Mancano meno di due settimane alla chiusura della finestra temporale che il Garante della privacy italiano ha dato a OpenAi per adeguarsi alle sue prescrizioni sull’uso dei dati personali e correggere la rotta su ChatGPT: come vi avevamo raccontato, la startup fondata da Sam Altman ha tempo fino al 30 aprile prossimo per rispettare le regole europee in tema di informativa sull’uso dei dati personali, diritti degli interessati (utenti e non) e base giuridica del trattamento delle informazioni per allenare l’algoritmo. Al di là di come finirà questa storia, comunque, i problemi e le alzate di sopracciglio legati alle intelligenza artificiale, e in particolare agli algoritmi conversazionali come per l’appunto ChatGPT, sono ben lontani dall’essere risolti – ne è testimone l’ormai famosa lettera in cui Elon Musk, i ricercatori di DeepMind e altri imprenditori e scienziati hanno chiesto uno stop di sei mesi nello sviluppo dell’intelligenza artificiale, in attesa di avere “regole comuni e protezioni dalle conseguenze più deleterie”.

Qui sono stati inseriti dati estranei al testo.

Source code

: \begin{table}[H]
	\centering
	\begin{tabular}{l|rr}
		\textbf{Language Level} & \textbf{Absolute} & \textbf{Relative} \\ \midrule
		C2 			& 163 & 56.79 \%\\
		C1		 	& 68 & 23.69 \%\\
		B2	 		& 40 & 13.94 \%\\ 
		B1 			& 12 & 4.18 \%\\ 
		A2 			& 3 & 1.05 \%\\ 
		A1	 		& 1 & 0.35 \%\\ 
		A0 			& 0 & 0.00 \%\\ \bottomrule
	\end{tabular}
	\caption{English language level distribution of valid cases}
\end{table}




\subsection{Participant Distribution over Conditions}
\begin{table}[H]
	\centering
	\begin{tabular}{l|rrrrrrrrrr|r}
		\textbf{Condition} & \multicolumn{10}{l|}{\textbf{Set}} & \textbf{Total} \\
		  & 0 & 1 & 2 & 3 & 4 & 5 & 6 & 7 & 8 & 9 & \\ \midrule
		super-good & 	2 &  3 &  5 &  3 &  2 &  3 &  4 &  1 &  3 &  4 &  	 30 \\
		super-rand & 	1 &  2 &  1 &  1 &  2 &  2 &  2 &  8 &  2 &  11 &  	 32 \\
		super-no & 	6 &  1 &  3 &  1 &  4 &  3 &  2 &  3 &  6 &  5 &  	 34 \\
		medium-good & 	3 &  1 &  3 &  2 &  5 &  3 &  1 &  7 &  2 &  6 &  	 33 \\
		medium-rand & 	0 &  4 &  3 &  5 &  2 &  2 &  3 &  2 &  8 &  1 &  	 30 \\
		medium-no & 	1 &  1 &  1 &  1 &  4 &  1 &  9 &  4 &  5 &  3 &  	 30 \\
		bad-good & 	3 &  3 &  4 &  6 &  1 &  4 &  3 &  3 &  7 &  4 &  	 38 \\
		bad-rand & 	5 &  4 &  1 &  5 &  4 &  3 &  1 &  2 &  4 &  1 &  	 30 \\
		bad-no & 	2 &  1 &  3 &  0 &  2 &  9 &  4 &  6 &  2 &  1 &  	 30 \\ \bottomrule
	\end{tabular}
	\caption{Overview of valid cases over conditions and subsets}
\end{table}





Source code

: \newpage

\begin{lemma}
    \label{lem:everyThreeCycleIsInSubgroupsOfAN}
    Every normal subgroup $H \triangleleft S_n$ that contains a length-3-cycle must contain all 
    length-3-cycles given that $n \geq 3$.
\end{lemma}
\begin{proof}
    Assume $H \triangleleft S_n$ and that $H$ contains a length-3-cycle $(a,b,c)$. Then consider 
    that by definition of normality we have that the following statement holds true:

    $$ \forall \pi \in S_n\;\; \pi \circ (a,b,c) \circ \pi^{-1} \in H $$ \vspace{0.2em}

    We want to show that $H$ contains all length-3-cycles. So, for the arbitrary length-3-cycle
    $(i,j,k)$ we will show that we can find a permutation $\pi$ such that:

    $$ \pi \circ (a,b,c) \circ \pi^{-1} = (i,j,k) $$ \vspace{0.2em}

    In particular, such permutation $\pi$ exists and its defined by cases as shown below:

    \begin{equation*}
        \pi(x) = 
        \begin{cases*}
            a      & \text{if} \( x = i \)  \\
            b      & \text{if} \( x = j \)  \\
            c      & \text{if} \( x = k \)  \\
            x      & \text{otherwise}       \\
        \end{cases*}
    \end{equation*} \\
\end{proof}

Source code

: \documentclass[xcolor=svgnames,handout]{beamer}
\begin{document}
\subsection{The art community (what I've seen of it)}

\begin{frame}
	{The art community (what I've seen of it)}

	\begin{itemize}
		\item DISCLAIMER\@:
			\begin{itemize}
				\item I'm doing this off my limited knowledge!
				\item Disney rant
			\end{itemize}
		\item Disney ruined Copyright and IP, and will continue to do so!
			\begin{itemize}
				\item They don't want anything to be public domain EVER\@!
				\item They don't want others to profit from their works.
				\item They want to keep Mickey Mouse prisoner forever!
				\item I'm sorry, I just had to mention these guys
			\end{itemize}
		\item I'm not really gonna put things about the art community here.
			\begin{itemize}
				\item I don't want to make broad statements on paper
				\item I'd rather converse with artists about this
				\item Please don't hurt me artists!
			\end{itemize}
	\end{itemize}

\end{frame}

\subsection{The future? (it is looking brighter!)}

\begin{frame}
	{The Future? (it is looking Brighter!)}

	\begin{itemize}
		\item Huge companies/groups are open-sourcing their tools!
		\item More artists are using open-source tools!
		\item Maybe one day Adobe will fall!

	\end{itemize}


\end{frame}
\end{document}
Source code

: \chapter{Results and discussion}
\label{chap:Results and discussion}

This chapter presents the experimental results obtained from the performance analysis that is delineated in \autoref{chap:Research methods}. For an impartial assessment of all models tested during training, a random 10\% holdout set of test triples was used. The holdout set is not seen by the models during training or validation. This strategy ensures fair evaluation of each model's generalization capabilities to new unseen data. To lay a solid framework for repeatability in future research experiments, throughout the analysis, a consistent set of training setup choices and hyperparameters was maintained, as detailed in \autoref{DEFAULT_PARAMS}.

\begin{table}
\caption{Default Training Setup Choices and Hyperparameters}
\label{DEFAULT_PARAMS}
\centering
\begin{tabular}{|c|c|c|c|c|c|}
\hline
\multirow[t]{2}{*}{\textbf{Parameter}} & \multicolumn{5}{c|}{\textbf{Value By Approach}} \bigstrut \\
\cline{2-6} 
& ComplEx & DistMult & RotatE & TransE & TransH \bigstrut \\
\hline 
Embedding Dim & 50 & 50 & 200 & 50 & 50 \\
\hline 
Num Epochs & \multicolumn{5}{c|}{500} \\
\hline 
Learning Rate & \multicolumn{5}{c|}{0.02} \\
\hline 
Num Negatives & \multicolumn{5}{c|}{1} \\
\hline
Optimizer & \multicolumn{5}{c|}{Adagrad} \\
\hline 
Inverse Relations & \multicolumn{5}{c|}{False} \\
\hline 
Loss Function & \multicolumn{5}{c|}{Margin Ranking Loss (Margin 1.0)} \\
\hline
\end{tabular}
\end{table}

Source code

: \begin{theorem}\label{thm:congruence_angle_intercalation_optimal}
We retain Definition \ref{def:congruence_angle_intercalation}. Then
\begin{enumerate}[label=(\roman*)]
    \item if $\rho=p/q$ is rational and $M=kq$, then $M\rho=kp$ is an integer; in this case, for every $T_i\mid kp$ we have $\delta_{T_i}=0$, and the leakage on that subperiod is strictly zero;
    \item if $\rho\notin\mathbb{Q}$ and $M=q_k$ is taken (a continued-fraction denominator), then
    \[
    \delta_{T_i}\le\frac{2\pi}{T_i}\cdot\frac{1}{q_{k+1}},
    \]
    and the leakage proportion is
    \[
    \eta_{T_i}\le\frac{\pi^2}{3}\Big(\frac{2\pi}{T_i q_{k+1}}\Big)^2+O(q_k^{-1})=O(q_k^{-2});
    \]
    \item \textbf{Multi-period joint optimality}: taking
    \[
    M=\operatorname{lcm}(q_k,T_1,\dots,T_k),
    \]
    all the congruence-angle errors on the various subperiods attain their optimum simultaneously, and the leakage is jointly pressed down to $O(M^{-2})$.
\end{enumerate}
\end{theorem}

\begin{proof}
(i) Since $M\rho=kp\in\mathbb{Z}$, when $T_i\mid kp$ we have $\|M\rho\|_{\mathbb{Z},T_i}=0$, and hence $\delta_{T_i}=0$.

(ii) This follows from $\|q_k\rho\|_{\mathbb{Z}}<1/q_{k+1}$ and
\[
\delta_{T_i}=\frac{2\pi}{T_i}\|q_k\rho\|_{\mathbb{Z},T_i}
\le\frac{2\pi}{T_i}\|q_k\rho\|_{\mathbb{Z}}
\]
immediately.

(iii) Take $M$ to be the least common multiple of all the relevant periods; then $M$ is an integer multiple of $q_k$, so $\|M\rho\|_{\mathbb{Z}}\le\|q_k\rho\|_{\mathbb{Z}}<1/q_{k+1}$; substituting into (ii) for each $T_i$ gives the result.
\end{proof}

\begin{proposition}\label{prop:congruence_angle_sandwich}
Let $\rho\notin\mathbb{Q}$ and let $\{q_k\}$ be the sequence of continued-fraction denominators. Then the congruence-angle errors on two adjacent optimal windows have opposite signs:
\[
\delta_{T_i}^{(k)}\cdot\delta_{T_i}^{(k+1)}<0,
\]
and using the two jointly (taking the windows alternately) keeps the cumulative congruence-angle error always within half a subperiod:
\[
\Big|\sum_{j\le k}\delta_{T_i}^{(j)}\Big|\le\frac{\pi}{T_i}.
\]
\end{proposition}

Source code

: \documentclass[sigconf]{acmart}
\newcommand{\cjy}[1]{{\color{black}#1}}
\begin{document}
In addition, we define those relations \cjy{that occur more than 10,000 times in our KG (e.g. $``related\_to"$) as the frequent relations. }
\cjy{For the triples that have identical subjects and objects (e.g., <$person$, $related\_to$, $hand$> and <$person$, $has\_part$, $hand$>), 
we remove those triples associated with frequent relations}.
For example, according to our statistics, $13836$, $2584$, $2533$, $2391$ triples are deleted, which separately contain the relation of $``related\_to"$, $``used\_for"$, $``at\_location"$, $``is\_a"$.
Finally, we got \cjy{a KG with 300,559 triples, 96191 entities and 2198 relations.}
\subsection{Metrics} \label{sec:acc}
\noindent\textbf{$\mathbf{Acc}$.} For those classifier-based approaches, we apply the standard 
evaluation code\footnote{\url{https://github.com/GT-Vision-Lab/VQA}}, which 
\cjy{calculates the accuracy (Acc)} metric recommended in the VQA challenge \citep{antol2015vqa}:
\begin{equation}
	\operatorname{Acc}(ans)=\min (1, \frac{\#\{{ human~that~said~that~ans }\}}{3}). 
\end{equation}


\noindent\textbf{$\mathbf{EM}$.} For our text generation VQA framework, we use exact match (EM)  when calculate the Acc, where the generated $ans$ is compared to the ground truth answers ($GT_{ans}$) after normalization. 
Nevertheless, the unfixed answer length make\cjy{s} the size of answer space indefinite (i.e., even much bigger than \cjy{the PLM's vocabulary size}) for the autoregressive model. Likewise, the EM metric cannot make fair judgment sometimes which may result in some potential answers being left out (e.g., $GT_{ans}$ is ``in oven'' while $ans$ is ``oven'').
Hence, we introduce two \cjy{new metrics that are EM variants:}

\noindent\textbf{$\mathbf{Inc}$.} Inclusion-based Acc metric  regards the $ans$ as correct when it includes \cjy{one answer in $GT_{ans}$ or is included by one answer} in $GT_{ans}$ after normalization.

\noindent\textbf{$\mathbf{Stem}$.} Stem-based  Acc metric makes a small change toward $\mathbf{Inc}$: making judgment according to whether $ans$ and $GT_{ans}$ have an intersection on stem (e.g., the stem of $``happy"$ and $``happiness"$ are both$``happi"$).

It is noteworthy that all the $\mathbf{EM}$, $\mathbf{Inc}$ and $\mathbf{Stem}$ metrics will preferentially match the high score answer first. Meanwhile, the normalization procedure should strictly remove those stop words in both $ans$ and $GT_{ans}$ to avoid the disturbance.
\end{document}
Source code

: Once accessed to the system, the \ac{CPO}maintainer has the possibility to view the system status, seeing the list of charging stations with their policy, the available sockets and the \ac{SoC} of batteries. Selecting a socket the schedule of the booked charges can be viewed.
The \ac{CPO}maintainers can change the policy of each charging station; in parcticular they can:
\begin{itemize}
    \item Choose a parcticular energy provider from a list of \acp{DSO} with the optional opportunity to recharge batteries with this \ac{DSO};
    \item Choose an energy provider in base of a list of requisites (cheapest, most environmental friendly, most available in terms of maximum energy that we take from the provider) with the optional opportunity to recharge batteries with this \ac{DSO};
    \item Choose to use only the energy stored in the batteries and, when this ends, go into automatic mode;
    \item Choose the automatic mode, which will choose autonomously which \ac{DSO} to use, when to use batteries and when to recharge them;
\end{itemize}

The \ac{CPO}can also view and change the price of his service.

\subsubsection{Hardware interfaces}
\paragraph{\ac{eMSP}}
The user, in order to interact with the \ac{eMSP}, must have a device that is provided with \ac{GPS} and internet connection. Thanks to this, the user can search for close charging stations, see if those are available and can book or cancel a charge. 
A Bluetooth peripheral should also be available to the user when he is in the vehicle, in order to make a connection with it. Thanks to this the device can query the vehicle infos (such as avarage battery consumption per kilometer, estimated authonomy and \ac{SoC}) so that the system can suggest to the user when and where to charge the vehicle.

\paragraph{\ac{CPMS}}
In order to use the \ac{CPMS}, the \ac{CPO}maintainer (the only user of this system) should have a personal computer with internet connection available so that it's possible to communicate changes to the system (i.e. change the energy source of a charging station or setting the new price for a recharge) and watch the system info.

Che se ne condividano o meno i contenuti, comunque, la lettera racconta solo parte della storia. E, a voler pensar male, l’impressione è che almeno alcuni dei suoi autori stiano soltanto cercando di prendere tempo per non rischiare di essere tagliati fuori dal succulento mercato dell’intelligenza artificiale (e difatti…). A sostenerlo, tra gli altri, sono gli esperti di SIpEIA, la Società Italiana per l’Etica dell’Intelligenza Artificiale, associazione fondata da esperti di informatica, etica e giurisprudenza delle Università degli Studi di Torino, Sapienza Università di Roma, Università della Calabria, Università di Bologna e del Consiglio Nazionale delle Ricerche, che sta per pubblicare un manifesto su ChatGPT e gli altri Large Language Model (Llm) – di cui si è tra l’altro discusso il 17 aprile scorso a Torino, nel corso dell’evento “ChatGPT: promesse e illusioni. Limiti e potenzialità del fenomeno informatico del momento”. “Parte della classe degli intellettuali organici e degli imprenditori vuole ‘raccattare le briciole’ di questi strumenti – ci ha raccontato Guido Boella, professore al Dipartimento di Informatica dell’Università di Torino e cofondatore di SIpEIA – e usa la visione lungotermista per puntare il dito verso problemi lontani e non ben definiti, anziché evidenziare quelli molto più immediati e concreti, relativi in particolare alle interazioni tra economia, società e tecnologia”. Come vi avevamo raccontato, la narrazione lungotermista cara a Elon Musk e colleghi mette in guardia, per esempio, rispetto alla possibilità che “menti non umane potrebbero superarci di numero, essere più intelligenti di noi, renderci obsoleti e rimpiazzarci”: ma si tratta, come hanno più volte ribadito i massimi esperti del settore, di una suggestione distopica e assurda dal punto di vista scientifico e tecnologico, specie se si considera che un’intelligenza artificiale del genere non solo non è nemmeno ancora in vista, ma non è neanche in alcun modo chiaro se sarà mai possibile svilupparla.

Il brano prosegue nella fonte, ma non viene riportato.